Yesterday I talked to a friend of mine who was disenchanted with work…which is a new development for her. Up until now, she’s been very positive about her work environment. “What happened?” I asked.
Turns out that the manager of her group looked at her team and decided they were “too cliquish.” So he broke them up.
He moved the team lead to another group, re-configured positions and brought in a new team lead. Several of the old team members decided to move with the old team leader—and took their experience, domain knowledge, and context knowledge with them.
The new team leader brought in people he’s worked with before. The new team members are on a learning curve; they have the general knowledge for the job, but don’t know the specific domain or the workings of that part of the business.
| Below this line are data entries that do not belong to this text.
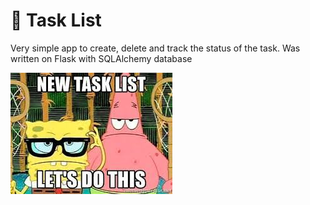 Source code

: # :memo: Task List 



Very simple app to create, delete and track the status of the task. Was written on Flask with SQLAlchemy database



![](images/image_2022-10-04_22-50-13.png)
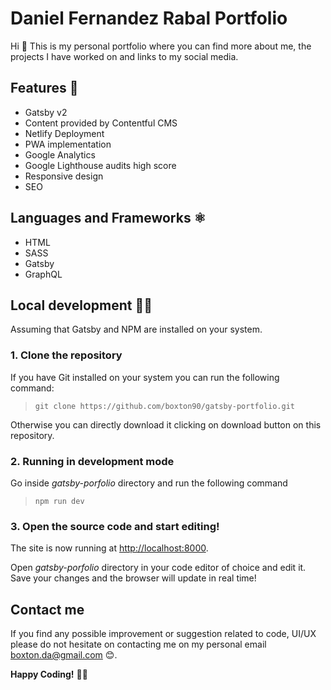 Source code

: # Daniel Fernandez Rabal Portfolio

Hi 👋 This is my personal portfolio where you can find more about me, the projects I have worked on and links to my social media.

## Features 🚀
- Gatsby v2
- Content provided by Contentful CMS
- Netlify Deployment
- PWA implementation
- Google Analytics
- Google Lighthouse audits high score
- Responsive design
- SEO

## Languages and Frameworks ⚛️
- HTML
- SASS
- Gatsby
- GraphQL

## Local development 👨‍💻

Assuming that Gatsby and NPM are installed on your system.

### 1. Clone the repository

If you have Git installed on your system you can run the following command:

> `git clone https://github.com/boxton90/gatsby-portfolio.git`

Otherwise you can directly download it clicking on download button on this repository.

### 2. Running in development mode

Go inside *gatsby-porfolio* directory and run the following command

> `npm run dev`

### 3. Open the source code and start editing!

The site is now running at
[http://localhost:8000](http://localhost:8000).

Open *gatsby-porfolio* directory in your code editor of choice and edit it. Save your changes and the browser will update in real time!

## Contact me

If you find any possible improvement or suggestion related to code, UI/UX please do not hesitate on contacting me on my personal email [boxton.da@gmail.com](mailto:boxton.da@gmail.com) 😊.

**Happy Coding!** 🎉🎉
They haven’t yet established working relationships with the remaining old team members.
The old team members feel that the new team lead giving the people he brought with him preferential treatment.
Important work is falling through the cracks. Both the old team members and the new team members feel it’s more “us and them” than a true team.
In short, it’s a mess.
Sad to say, I see this fairly often. Someone looks at a tightly bonded team and decides they are “too cliquish.”
Teams that are performing well are tightly bonded. They have a sense of who they are and what they can do. And they celebrate that. It’s team identity – and it’s a normal part of being a high-performing team.
I can image a case where a team is “too cliquish”—which I’d define as not looking outward to the needs of the organization and not doing the job the team was chartered to do. But before I broke up the team, I’d work with them on what the real issue is: not getting the right work done.
It seems though, that some managers make the judgment that a team is “too cliquish” without looking at results—as if tightly bonded teams are by definition a bad thing.